**EXERCISE**
Once the line with "Ao realizar as" is found in the entries below, repeat it and each following line exactly, up to and including the line with "<li><b> Estrutura do Crossover</br>, seguindo". Add no other lines.
####################
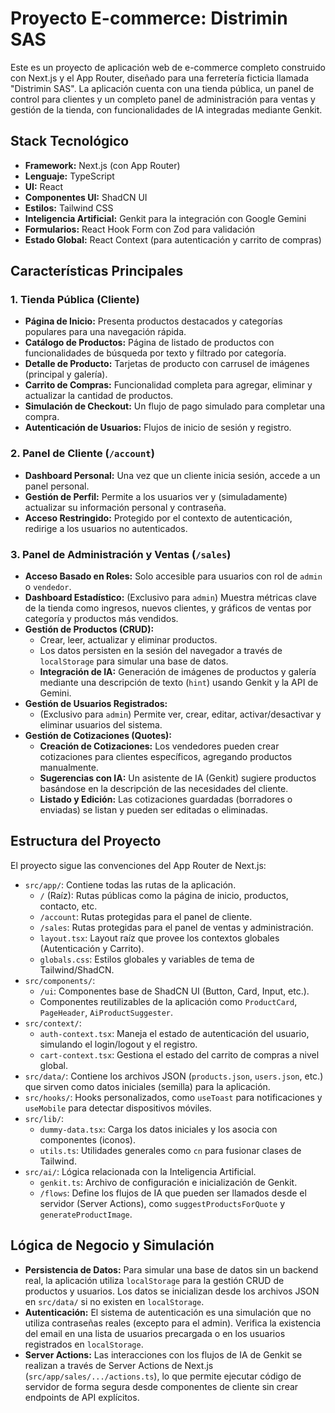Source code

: # Proyecto E-commerce: Distrimin SAS

Este es un proyecto de aplicación web de e-commerce completo construido con Next.js y el App Router, diseñado para una ferretería ficticia llamada "Distrimin SAS". La aplicación cuenta con una tienda pública, un panel de control para clientes y un completo panel de administración para ventas y gestión de la tienda, con funcionalidades de IA integradas mediante Genkit.

## Stack Tecnológico

- **Framework:** Next.js (con App Router)
- **Lenguaje:** TypeScript
- **UI:** React
- **Componentes UI:** ShadCN UI
- **Estilos:** Tailwind CSS
- **Inteligencia Artificial:** Genkit para la integración con Google Gemini
- **Formularios:** React Hook Form con Zod para validación
- **Estado Global:** React Context (para autenticación y carrito de compras)

## Características Principales

### 1. Tienda Pública (Cliente)

- **Página de Inicio:** Presenta productos destacados y categorías populares para una navegación rápida.
- **Catálogo de Productos:** Página de listado de productos con funcionalidades de búsqueda por texto y filtrado por categoría.
- **Detalle de Producto:** Tarjetas de producto con carrusel de imágenes (principal y galería).
- **Carrito de Compras:** Funcionalidad completa para agregar, eliminar y actualizar la cantidad de productos.
- **Simulación de Checkout:** Un flujo de pago simulado para completar una compra.
- **Autenticación de Usuarios:** Flujos de inicio de sesión y registro.

### 2. Panel de Cliente (`/account`)

- **Dashboard Personal:** Una vez que un cliente inicia sesión, accede a un panel personal.
- **Gestión de Perfil:** Permite a los usuarios ver y (simuladamente) actualizar su información personal y contraseña.
- **Acceso Restringido:** Protegido por el contexto de autenticación, redirige a los usuarios no autenticados.

### 3. Panel de Administración y Ventas (`/sales`)

- **Acceso Basado en Roles:** Solo accesible para usuarios con rol de `admin` o `vendedor`.
- **Dashboard Estadístico:** (Exclusivo para `admin`) Muestra métricas clave de la tienda como ingresos, nuevos clientes, y gráficos de ventas por categoría y productos más vendidos.
- **Gestión de Productos (CRUD):**
  - Crear, leer, actualizar y eliminar productos.
  - Los datos persisten en la sesión del navegador a través de `localStorage` para simular una base de datos.
  - **Integración de IA:** Generación de imágenes de productos y galería mediante una descripción de texto (`hint`) usando Genkit y la API de Gemini.
- **Gestión de Usuarios Registrados:**
  - (Exclusivo para `admin`) Permite ver, crear, editar, activar/desactivar y eliminar usuarios del sistema.
- **Gestión de Cotizaciones (Quotes):**
  - **Creación de Cotizaciones:** Los vendedores pueden crear cotizaciones para clientes específicos, agregando productos manualmente.
  - **Sugerencias con IA:** Un asistente de IA (Genkit) sugiere productos basándose en la descripción de las necesidades del cliente.
  - **Listado y Edición:** Las cotizaciones guardadas (borradores o enviadas) se listan y pueden ser editadas o eliminadas.

## Estructura del Proyecto

El proyecto sigue las convenciones del App Router de Next.js:

-   `src/app/`: Contiene todas las rutas de la aplicación.
    -   `/` (Raíz): Rutas públicas como la página de inicio, productos, contacto, etc.
    -   `/account`: Rutas protegidas para el panel de cliente.
    -   `/sales`: Rutas protegidas para el panel de ventas y administración.
    -   `layout.tsx`: Layout raíz que provee los contextos globales (Autenticación y Carrito).
    -   `globals.css`: Estilos globales y variables de tema de Tailwind/ShadCN.
-   `src/components/`:
    -   `/ui`: Componentes base de ShadCN UI (Button, Card, Input, etc.).
    -   Componentes reutilizables de la aplicación como `ProductCard`, `PageHeader`, `AiProductSuggester`.
-   `src/context/`:
    -   `auth-context.tsx`: Maneja el estado de autenticación del usuario, simulando el login/logout y el registro.
    -   `cart-context.tsx`: Gestiona el estado del carrito de compras a nivel global.
-   `src/data/`: Contiene los archivos JSON (`products.json`, `users.json`, etc.) que sirven como datos iniciales (semilla) para la aplicación.
-   `src/hooks/`: Hooks personalizados, como `useToast` para notificaciones y `useMobile` para detectar dispositivos móviles.
-   `src/lib/`:
    -   `dummy-data.tsx`: Carga los datos iniciales y los asocia con componentes (iconos).
    -   `utils.ts`: Utilidades generales como `cn` para fusionar clases de Tailwind.
-   `src/ai/`: Lógica relacionada con la Inteligencia Artificial.
    -   `genkit.ts`: Archivo de configuración e inicialización de Genkit.
    -   `/flows`: Define los flujos de IA que pueden ser llamados desde el servidor (Server Actions), como `suggestProductsForQuote` y `generateProductImage`.

## Lógica de Negocio y Simulación

-   **Persistencia de Datos:** Para simular una base de datos sin un backend real, la aplicación utiliza `localStorage` para la gestión CRUD de productos y usuarios. Los datos se inicializan desde los archivos JSON en `src/data/` si no existen en `localStorage`.
-   **Autenticación:** El sistema de autenticación es una simulación que no utiliza contraseñas reales (excepto para el admin). Verifica la existencia del email en una lista de usuarios precargada o en los usuarios registrados en `localStorage`.
-   **Server Actions:** Las interacciones con los flujos de IA de Genkit se realizan a través de Server Actions de Next.js (`src/app/sales/.../actions.ts`), lo que permite ejecutar código de servidor de forma segura desde componentes de cliente sin crear endpoints de API explícitos.
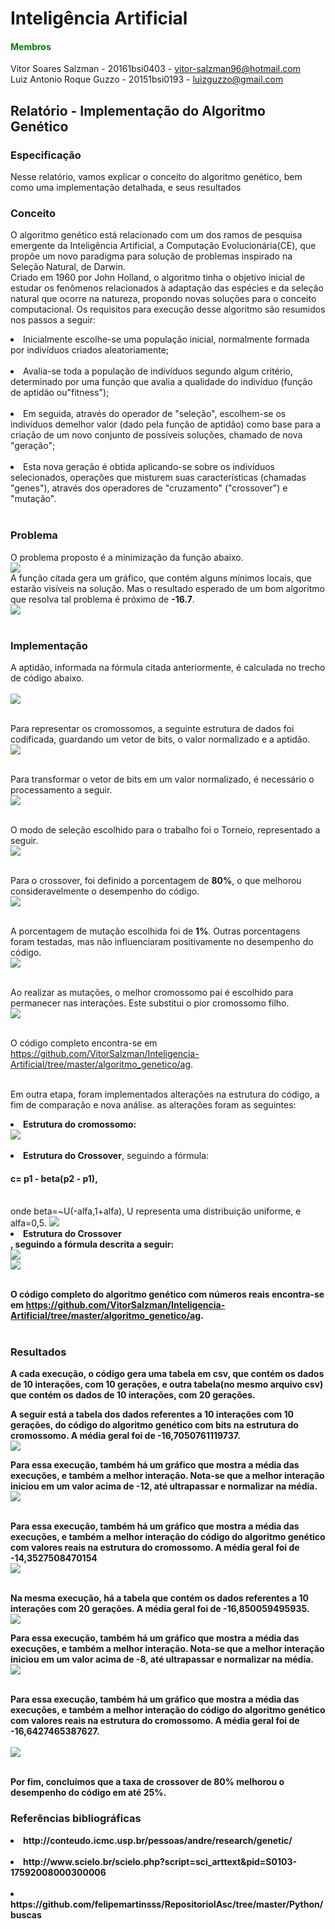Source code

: # Inteligência Artificial

#### <font color="green"> Membros </font><br>
Vitor Soares Salzman - 20161bsi0403 - vitor-salzman96@hotmail.com<br>
Luiz Antonio Roque Guzzo - 20151bsi0193 - luizguzzo@gmail.com<br>


## Relatório - Implementação do Algoritmo Genético<br>

### Especificação<br>
Nesse relatório, vamos explicar o conceito do algoritmo genético, bem como uma implementação detalhada, e seus resultados<br>

### Conceito<br>
O algoritmo genético está relacionado com um dos ramos de pesquisa emergente da Inteligência Artificial, a Computação Evolucionária(CE), que propõe um novo paradigma para solução de problemas inspirado na Seleção Natural, de Darwin.<br>
Criado em 1960 por John Holland, o algoritmo tinha o objetivo inicial de estudar os fenômenos relacionados à adaptação das espécies e da seleção natural que ocorre na natureza, propondo novas soluções para o conceito computacional. Os requisitos para execução desse algoritmo são resumidos nos passos a seguir:
<li>Inicialmente escolhe-se uma população inicial, normalmente formada por indivíduos criados aleatoriamente;</li><br>
<li>Avalia-se toda a população de indivíduos segundo algum critério, determinado por uma função que avalia a qualidade do indivíduo (função de aptidão ou"fitness");</li><br>
<li>Em seguida, através do operador de "seleção", escolhem-se os indivíduos demelhor valor (dado pela função de aptidão) como base para a criação de um novo conjunto de possíveis soluções, chamado de nova "geração";</li><br>
<li>Esta nova geração é obtida aplicando-se sobre os indivíduos selecionados, operações que misturem suas características (chamadas "genes"), através dos operadores de "cruzamento" ("crossover") e "mutação".</li><br>






### Problema  <br>

O problema proposto é a minimização da função abaixo.<br>
<img src="https://github.com/VitorSalzman/Inteligencia-Artificial/blob/master/algoritmo_genetico/imagens/Funcao_Aptidao.PNG"> <br>
A função citada gera um gráfico, que contém alguns mínimos locais, que estarão visíveis na solução. Mas o resultado esperado de um bom algoritmo que resolva tal problema é próximo de <b>-16.7</b>. <br>
<img src="https://github.com/VitorSalzman/Inteligencia-Artificial/blob/master/algoritmo_genetico/imagens/grafico_aptidao.PNG"> <br><br>

### Implementação<br>


A aptidão, informada na fórmula citada anteriormente, é calculada no trecho de código abaixo.<br><br>
<img src="https://github.com/VitorSalzman/Inteligencia-Artificial/blob/master/algoritmo_genetico/imagens/1_aptidao.PNG"> <br><br>

Para representar os cromossomos, a seguinte estrutura de dados foi codificada, guardando um vetor de bits, o valor normalizado e a aptidão.<br>
<img src="https://github.com/VitorSalzman/Inteligencia-Artificial/blob/master/algoritmo_genetico/imagens/1_cromossomo.PNG"> <br><br>

Para transformar o vetor de bits em um valor normalizado, é necessário o processamento a seguir.<br>
<img src="https://github.com/VitorSalzman/Inteligencia-Artificial/blob/master/algoritmo_genetico/imagens/1_normaliza.PNG"><br><br>

O modo de seleção escolhido para o trabalho foi o Torneio, representado a seguir.<br>
<img src="https://github.com/VitorSalzman/Inteligencia-Artificial/blob/master/algoritmo_genetico/imagens/1_torneio.PNG"><br><br>

Para o crossover, foi definido a porcentagem de <b>80%</b>, o que melhorou consideravelmente o desempenho do código.<br>
<img src="https://github.com/VitorSalzman/Inteligencia-Artificial/blob/master/algoritmo_genetico/imagens/1_crossOver.PNG"><br><br>

A porcentagem de mutação escolhida foi de <b>1%</b>. Outras porcentagens foram testadas, mas não influenciaram positivamente no desempenho do código.<br>
<img src="https://github.com/VitorSalzman/Inteligencia-Artificial/blob/master/algoritmo_genetico/imagens/1_mutacao.PNG"><br><br>

Ao realizar as mutações, o melhor cromossomo pai é escolhido para permanecer nas interações. Este substitui o pior cromossomo filho.<br>
<img src="https://github.com/VitorSalzman/Inteligencia-Artificial/blob/master/algoritmo_genetico/imagens/1_elite.PNG"><br><br>

O código completo encontra-se em https://github.com/VitorSalzman/Inteligencia-Artificial/tree/master/algoritmo_genetico/ag. <br>
<br>

Em outra etapa, foram implementados alterações na estrutura do código, a fim de comparação e nova análise. as alterações foram as seguintes:<br>

<li><b>Estrutura do cromossomo:</b></li>
<img src="https://github.com/VitorSalzman/Inteligencia-Artificial/blob/master/algoritmo_genetico/imagens/ag_real_cromossomo.png"><br><br>
<li><b> Estrutura do Crossover</b>, seguindo a fórmula:<br>
   <h4>c= p1 - beta(p2 - p1),</h4><br>
   onde beta=~U(-alfa,1+alfa), U representa uma distribuição uniforme, e alfa=0,5.
<img src="https://github.com/VitorSalzman/Inteligencia-Artificial/blob/master/algoritmo_genetico/imagens/ag_real_crossover.png"><br>
   <li><b> Estrutura do Crossover</br>, seguindo a fórmula descrita a seguir:</li>
<img src="https://github.com/VitorSalzman/Inteligencia-Artificial/blob/master/algoritmo_genetico/imagens/ag_real_mutation_formula.png"><br>
<img src="https://github.com/VitorSalzman/Inteligencia-Artificial/blob/master/algoritmo_genetico/imagens/ag_real_mutation.png"><br><br>

O código completo do algoritmo genético com <b>números reais</b> encontra-se em https://github.com/VitorSalzman/Inteligencia-Artificial/tree/master/algoritmo_genetico/ag. <br>
<br>

### Resultados<br>
A cada execução, o código gera uma tabela em csv, que contém os dados de 10 interações, com 10 gerações, e outra tabela(no mesmo arquivo csv) que contém os dados de 10 interações, com 20 gerações. <br>

A seguir está a tabela dos dados referentes a 10 interações com 10 gerações, do código do algoritmo genético com bits na estrutura do cromossomo. A média geral foi de <b>-16,7050761119737</b>.<br>
<img src="https://github.com/VitorSalzman/Inteligencia-Artificial/blob/master/algoritmo_genetico/imagens/print_tab_10_10.png"><br>


Para essa execução, também há um gráfico que mostra a média das execuções, e também a melhor interação. Nota-se que a melhor interação iniciou em um valor acima de -12, até ultrapassar e normalizar na média.<br>
<img src="https://github.com/VitorSalzman/Inteligencia-Artificial/blob/master/algoritmo_genetico/imagens/Grafico_10_10.PNG"><br><br>

Para essa execução, também há um gráfico que mostra a média das execuções, e também a melhor interação do código do algoritmo genético com valores reais na estrutura do cromossomo. A média geral foi de <b>-14,3527508470154</b><br>
<img src="https://github.com/VitorSalzman/Inteligencia-Artificial/blob/master/algoritmo_genetico/imagens/tabela_agreal_10_10.PNG"><br><br>


Na mesma execução, há a tabela que contém os dados referentes a 10 interações com 20 gerações. A média geral foi de <b>-16,850059495935</b>.<br>
<img src="https://github.com/VitorSalzman/Inteligencia-Artificial/blob/master/algoritmo_genetico/imagens/print_tab_10_20.png"><br>

Para essa execução, também há um gráfico que mostra a média das execuções, e também a melhor interação. Nota-se que a melhor interação iniciou em um valor acima de -8, até ultrapassar e normalizar na média.<br>
<img src="https://github.com/VitorSalzman/Inteligencia-Artificial/blob/master/algoritmo_genetico/imagens/Grafico_10_20.pi"><br><br>

Para essa execução, também há um gráfico que mostra a média das execuções, e também a melhor interação do código do algoritmo genético com valores reais na estrutura do cromossomo. A média geral foi de <b>-16,6427465387627</b>. 
<br><br>
<img src="https://github.com/VitorSalzman/Inteligencia-Artificial/blob/master/algoritmo_genetico/imagens/tabela_agreal_10_20.png"><br><br>

<b>Por fim, concluímos que a taxa de crossover de 80% melhorou o desempenho do código em até 25%.</b>

### Referências bibliográficas<br>
<li>http://conteudo.icmc.usp.br/pessoas/andre/research/genetic/</li><br>
<li>http://www.scielo.br/scielo.php?script=sci_arttext&pid=S0103-17592008000300006</li><br>
<li>https://github.com/felipemartinsss/RepositorioIAsc/tree/master/Python/buscas</li><br>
####################
**RESPONSE**
Ao realizar as mutações, o melhor cromossomo pai é escolhido para permanecer nas interações. Este substitui o pior cromossomo filho.<br>
<img src="https://github.com/VitorSalzman/Inteligencia-Artificial/blob/master/algoritmo_genetico/imagens/1_elite.PNG"><br><br>

O código completo encontra-se em https://github.com/VitorSalzman/Inteligencia-Artificial/tree/master/algoritmo_genetico/ag. <br>
<br>

Em outra etapa, foram implementados alterações na estrutura do código, a fim de comparação e nova análise. as alterações foram as seguintes:<br>

<li><b>Estrutura do cromossomo:</b></li>
<img src="https://github.com/VitorSalzman/Inteligencia-Artificial/blob/master/algoritmo_genetico/imagens/ag_real_cromossomo.png"><br><br>
<li><b> Estrutura do Crossover</b>, seguindo a fórmula:<br>
   <h4>c= p1 - beta(p2 - p1),</h4><br>
   onde beta=~U(-alfa,1+alfa), U representa uma distribuição uniforme, e alfa=0,5.
<img src="https://github.com/VitorSalzman/Inteligencia-Artificial/blob/master/algoritmo_genetico/imagens/ag_real_crossover.png"><br>
   <li><b> Estrutura do Crossover</br>, seguindo a fórmula descrita a seguir:</li>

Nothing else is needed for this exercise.